_YOUR INSTRUCTIONS_
The lines you return must be all those in the data that hold the string "werden".
___ DATA EXTRACT ___
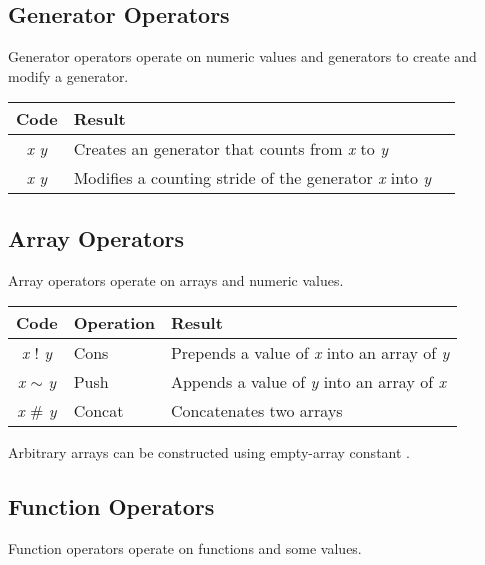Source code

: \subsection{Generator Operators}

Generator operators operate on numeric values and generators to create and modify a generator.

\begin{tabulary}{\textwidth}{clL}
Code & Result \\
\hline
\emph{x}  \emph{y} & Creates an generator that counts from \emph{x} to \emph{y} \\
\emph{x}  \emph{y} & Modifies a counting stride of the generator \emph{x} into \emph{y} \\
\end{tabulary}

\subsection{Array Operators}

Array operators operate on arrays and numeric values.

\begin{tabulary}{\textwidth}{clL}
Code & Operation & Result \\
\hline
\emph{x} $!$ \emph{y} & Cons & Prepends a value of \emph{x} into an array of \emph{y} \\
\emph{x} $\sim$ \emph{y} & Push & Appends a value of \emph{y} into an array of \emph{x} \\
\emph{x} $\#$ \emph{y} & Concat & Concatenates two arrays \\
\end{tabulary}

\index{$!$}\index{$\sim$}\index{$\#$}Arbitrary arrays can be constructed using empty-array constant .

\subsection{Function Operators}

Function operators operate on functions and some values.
___
___ DATA EXTRACT ___
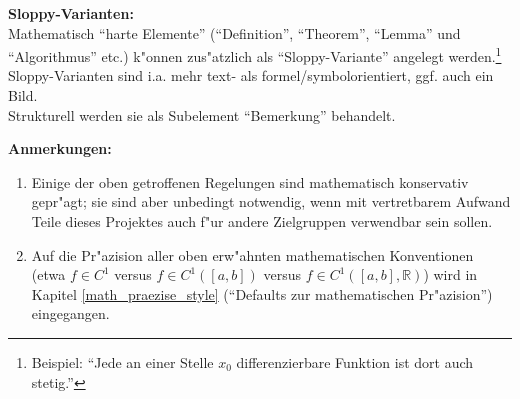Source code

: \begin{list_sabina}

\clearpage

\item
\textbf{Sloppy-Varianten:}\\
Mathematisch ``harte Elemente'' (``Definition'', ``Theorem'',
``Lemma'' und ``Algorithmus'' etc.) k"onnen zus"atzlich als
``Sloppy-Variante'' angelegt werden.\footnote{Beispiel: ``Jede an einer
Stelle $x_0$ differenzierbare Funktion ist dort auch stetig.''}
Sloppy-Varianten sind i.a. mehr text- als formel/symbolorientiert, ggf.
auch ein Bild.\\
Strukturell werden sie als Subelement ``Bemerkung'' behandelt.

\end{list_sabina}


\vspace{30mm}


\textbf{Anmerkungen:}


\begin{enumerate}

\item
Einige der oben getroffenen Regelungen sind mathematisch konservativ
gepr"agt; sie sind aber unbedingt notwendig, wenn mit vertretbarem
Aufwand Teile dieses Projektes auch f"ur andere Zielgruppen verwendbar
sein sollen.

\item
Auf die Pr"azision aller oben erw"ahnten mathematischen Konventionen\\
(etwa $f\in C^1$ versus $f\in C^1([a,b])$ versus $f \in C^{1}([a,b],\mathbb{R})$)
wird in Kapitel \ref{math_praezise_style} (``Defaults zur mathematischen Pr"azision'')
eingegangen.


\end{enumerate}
___
_RESPONSE TO THE TASK_
``Sloppy-Variante'' angelegt werden.\footnote{Beispiel: ``Jede an einer
Strukturell werden sie als Subelement ``Bemerkung'' behandelt.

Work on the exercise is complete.